> **Work required**
Quote the line containing "enrollment phase status" and all lines that follow it in the listing below, exactly as written.

> **Information supplied**
- Opening Delimiter -

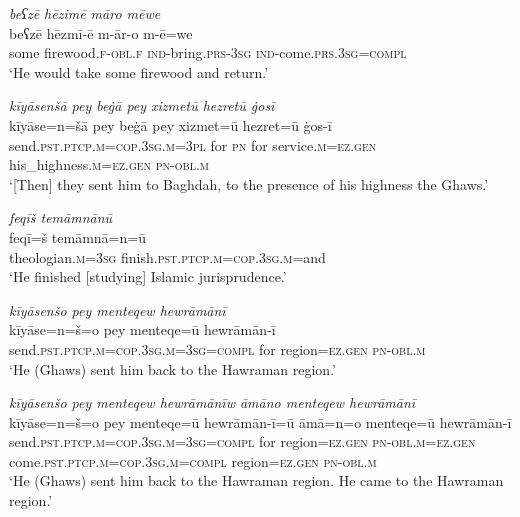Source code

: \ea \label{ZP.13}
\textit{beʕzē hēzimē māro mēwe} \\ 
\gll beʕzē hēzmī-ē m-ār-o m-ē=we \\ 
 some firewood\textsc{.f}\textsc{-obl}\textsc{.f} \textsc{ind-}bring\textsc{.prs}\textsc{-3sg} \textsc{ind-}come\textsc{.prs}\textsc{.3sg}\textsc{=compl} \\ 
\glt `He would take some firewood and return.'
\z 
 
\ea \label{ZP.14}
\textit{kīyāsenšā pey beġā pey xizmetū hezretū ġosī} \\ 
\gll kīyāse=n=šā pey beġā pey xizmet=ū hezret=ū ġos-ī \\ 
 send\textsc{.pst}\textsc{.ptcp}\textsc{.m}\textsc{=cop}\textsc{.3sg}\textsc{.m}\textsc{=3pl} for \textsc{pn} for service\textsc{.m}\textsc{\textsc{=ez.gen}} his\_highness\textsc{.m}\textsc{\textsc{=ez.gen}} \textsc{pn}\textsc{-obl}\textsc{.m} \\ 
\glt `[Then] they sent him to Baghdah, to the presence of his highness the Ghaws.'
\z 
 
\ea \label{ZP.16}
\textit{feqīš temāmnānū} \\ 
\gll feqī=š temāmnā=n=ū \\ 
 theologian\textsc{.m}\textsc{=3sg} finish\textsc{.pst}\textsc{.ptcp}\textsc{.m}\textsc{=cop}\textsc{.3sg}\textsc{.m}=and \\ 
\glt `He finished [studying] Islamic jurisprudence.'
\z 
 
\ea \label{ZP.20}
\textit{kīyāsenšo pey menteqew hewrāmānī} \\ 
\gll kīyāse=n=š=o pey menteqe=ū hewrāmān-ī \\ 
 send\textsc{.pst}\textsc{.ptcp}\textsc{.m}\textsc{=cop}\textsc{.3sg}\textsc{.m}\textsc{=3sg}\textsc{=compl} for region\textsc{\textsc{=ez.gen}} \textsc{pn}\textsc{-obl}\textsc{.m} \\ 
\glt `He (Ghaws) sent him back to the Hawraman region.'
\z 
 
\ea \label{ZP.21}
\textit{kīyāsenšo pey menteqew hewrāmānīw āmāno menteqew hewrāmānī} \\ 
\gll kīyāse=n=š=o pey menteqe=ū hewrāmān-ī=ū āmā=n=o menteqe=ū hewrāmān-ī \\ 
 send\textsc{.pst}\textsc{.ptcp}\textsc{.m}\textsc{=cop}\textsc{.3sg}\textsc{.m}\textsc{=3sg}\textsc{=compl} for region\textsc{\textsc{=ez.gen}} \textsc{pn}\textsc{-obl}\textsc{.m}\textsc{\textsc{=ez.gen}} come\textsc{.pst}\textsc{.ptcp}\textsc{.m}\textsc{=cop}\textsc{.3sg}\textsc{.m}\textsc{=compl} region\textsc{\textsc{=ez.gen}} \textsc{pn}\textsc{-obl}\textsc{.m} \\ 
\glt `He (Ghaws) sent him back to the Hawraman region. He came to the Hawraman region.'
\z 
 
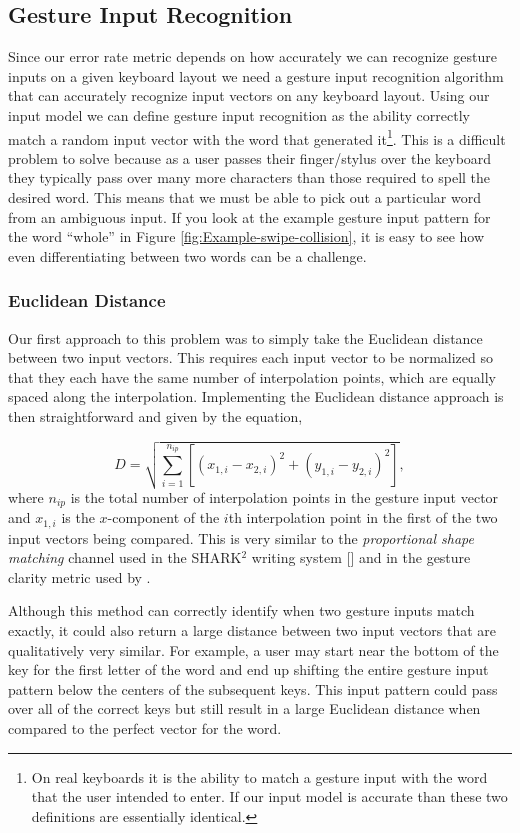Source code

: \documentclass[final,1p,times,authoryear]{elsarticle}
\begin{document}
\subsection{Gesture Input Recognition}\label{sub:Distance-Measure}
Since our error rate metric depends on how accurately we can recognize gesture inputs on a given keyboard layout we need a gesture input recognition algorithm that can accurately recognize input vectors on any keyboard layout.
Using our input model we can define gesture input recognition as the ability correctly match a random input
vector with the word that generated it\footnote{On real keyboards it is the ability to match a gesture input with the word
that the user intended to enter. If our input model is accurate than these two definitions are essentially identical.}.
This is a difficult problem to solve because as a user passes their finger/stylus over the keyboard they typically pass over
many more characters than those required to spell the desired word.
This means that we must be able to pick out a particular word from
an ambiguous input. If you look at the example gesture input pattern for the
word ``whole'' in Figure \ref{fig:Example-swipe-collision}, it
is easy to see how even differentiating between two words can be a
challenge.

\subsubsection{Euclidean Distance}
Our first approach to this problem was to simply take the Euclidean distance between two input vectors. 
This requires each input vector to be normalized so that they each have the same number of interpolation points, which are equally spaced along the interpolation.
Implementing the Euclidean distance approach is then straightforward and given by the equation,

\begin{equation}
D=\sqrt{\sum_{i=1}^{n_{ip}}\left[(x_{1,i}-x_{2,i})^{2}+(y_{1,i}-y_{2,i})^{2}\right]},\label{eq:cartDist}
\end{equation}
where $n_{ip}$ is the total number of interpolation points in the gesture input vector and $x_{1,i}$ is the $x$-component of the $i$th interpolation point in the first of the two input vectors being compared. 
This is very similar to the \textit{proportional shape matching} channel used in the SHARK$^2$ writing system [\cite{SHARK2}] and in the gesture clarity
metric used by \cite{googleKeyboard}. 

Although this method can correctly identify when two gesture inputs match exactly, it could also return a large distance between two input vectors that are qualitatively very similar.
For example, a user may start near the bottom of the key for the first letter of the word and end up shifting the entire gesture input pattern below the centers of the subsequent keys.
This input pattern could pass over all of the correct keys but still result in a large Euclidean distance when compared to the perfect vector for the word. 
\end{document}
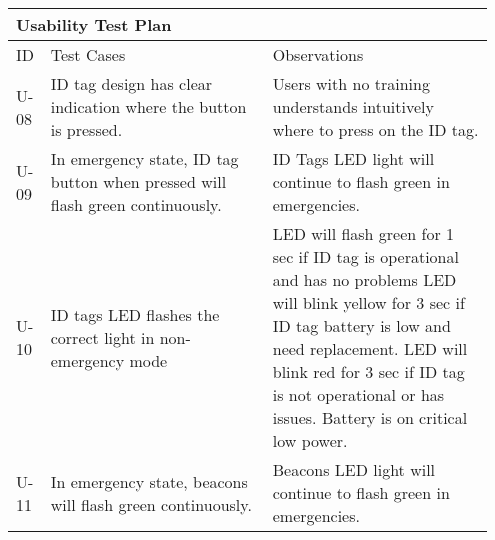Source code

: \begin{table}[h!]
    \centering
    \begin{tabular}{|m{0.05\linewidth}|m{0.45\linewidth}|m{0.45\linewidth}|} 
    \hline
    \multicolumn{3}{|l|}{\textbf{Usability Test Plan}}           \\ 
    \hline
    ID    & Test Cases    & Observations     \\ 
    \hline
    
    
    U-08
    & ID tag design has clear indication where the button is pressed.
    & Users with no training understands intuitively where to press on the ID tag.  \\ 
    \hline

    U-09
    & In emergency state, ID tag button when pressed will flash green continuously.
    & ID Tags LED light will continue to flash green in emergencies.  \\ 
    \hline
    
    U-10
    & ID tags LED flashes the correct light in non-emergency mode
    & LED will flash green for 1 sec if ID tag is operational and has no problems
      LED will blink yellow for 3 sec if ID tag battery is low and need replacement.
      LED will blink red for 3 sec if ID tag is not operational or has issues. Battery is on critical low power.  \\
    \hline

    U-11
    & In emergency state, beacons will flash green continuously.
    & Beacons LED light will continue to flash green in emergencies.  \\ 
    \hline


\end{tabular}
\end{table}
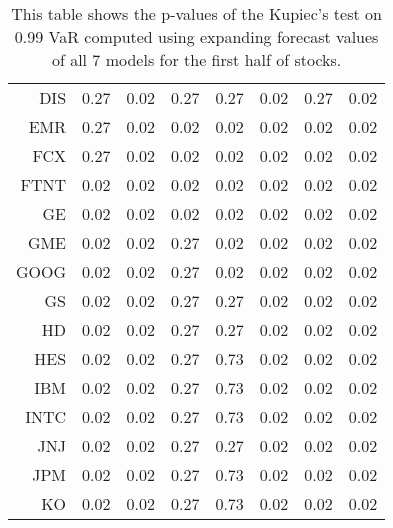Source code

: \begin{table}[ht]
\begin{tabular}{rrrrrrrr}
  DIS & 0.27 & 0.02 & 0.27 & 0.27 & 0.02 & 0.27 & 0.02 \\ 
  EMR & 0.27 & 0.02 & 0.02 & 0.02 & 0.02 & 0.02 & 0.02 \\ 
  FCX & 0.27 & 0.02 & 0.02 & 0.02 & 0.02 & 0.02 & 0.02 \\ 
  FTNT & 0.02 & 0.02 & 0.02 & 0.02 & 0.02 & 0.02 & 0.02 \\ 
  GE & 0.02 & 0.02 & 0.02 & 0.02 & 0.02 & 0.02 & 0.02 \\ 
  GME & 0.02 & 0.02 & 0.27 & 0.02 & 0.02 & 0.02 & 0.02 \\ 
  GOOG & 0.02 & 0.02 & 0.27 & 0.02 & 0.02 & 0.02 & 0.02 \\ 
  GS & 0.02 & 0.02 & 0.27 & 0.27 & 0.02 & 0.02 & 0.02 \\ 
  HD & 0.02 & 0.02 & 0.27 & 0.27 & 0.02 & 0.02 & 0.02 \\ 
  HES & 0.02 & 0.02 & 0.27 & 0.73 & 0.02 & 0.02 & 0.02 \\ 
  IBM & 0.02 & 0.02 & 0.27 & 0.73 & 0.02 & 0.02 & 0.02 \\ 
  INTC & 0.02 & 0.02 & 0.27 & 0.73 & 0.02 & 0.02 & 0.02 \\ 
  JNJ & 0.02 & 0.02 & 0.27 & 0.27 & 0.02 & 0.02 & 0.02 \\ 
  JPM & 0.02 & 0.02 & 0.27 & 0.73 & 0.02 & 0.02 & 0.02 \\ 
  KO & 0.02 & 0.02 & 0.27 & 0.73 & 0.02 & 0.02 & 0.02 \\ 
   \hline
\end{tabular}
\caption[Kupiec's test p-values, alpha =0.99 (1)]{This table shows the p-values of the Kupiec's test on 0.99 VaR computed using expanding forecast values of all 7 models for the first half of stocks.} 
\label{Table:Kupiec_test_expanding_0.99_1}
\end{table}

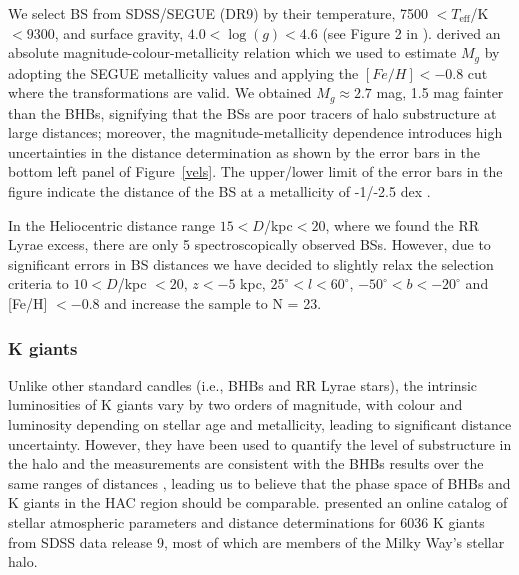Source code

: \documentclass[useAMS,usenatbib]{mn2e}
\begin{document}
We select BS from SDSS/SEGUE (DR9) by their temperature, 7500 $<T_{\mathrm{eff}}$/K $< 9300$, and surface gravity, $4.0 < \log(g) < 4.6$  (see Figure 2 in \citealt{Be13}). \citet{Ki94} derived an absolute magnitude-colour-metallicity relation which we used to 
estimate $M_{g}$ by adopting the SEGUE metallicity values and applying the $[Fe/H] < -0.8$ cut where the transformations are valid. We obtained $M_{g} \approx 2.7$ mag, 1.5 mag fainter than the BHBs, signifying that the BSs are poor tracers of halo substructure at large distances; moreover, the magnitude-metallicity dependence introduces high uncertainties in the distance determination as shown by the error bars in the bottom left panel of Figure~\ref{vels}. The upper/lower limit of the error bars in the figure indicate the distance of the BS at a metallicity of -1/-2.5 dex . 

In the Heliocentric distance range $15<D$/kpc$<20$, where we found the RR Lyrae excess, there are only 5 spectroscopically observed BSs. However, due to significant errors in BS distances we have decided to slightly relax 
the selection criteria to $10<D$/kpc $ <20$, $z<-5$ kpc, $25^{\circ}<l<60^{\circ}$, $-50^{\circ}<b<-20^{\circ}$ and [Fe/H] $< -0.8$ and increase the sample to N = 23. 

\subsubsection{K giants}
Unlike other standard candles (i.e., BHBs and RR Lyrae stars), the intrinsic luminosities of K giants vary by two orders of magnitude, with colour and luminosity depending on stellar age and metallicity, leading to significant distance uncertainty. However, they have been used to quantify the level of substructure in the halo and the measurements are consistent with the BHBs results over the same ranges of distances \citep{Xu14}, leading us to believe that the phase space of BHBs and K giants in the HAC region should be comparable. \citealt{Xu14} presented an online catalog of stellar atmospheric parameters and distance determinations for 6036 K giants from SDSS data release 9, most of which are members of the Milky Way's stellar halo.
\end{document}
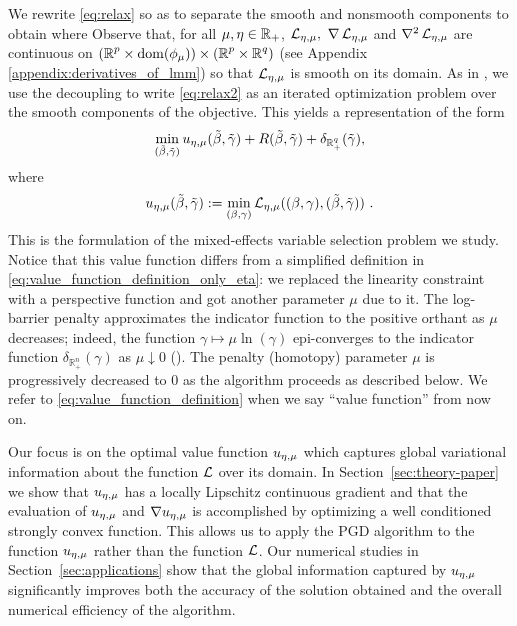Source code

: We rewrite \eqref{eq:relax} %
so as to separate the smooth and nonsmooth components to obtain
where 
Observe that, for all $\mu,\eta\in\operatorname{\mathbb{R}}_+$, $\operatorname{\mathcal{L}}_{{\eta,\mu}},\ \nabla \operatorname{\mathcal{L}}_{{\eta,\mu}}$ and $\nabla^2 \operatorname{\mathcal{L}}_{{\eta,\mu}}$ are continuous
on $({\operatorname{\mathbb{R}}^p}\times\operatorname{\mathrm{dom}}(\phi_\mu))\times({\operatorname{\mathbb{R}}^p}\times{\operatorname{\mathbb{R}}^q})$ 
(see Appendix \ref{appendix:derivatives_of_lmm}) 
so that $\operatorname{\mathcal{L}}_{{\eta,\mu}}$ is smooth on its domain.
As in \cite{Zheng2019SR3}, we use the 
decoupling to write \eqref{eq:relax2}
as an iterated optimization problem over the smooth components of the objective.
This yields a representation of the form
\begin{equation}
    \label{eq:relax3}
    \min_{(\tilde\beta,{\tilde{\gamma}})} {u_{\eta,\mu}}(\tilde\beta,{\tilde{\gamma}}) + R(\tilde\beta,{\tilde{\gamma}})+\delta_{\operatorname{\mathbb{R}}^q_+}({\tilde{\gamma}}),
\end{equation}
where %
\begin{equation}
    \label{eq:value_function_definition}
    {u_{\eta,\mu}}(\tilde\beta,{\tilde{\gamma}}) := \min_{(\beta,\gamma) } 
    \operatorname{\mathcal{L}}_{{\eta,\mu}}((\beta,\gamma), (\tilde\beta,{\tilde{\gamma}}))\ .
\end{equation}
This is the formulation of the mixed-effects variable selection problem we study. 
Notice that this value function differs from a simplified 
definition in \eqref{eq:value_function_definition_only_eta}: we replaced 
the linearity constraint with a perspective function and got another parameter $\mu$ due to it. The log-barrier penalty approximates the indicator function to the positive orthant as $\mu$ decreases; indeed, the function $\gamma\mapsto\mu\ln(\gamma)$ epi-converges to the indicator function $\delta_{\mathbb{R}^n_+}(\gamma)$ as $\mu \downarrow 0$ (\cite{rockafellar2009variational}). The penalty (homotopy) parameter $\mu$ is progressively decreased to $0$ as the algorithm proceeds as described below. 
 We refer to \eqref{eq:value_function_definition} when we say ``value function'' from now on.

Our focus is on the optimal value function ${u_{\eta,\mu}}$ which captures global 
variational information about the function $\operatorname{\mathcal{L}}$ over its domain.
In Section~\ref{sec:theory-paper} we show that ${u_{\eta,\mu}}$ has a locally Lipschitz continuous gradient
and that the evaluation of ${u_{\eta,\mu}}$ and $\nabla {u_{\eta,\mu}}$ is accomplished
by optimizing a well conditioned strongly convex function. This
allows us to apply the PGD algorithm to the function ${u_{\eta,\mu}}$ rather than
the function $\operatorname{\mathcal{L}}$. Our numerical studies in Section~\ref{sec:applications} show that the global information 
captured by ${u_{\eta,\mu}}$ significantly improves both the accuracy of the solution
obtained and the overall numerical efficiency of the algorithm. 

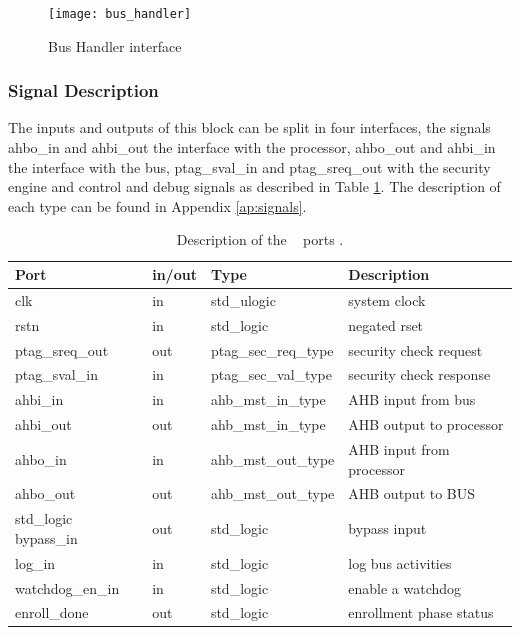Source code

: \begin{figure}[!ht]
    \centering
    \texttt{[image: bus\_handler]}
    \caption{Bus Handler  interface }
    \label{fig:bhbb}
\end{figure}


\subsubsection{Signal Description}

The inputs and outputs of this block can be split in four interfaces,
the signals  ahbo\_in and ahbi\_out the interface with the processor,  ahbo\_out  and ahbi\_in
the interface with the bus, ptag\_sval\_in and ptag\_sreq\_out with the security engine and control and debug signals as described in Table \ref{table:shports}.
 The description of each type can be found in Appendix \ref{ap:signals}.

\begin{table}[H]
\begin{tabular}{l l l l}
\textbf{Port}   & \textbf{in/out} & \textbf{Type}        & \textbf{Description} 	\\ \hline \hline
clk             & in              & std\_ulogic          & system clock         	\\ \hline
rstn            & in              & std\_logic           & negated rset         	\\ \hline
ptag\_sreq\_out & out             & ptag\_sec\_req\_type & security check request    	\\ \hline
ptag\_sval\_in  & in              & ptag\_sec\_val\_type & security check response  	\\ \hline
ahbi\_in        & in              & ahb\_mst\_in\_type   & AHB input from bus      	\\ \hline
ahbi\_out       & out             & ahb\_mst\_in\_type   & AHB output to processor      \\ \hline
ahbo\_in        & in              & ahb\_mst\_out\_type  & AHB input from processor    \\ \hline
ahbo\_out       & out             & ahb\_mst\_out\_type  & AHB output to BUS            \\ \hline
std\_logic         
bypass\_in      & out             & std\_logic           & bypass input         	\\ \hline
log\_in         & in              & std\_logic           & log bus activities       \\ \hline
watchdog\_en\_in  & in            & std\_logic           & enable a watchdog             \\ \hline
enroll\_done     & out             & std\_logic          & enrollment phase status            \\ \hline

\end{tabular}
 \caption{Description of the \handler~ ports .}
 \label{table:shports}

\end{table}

- Closing Delimiter -

> **Result of this task**
enroll\_done     & out             & std\_logic          & enrollment phase status            \\ \hline

\end{tabular}
 \caption{Description of the \handler~ ports .}
 \label{table:shports}

\end{table}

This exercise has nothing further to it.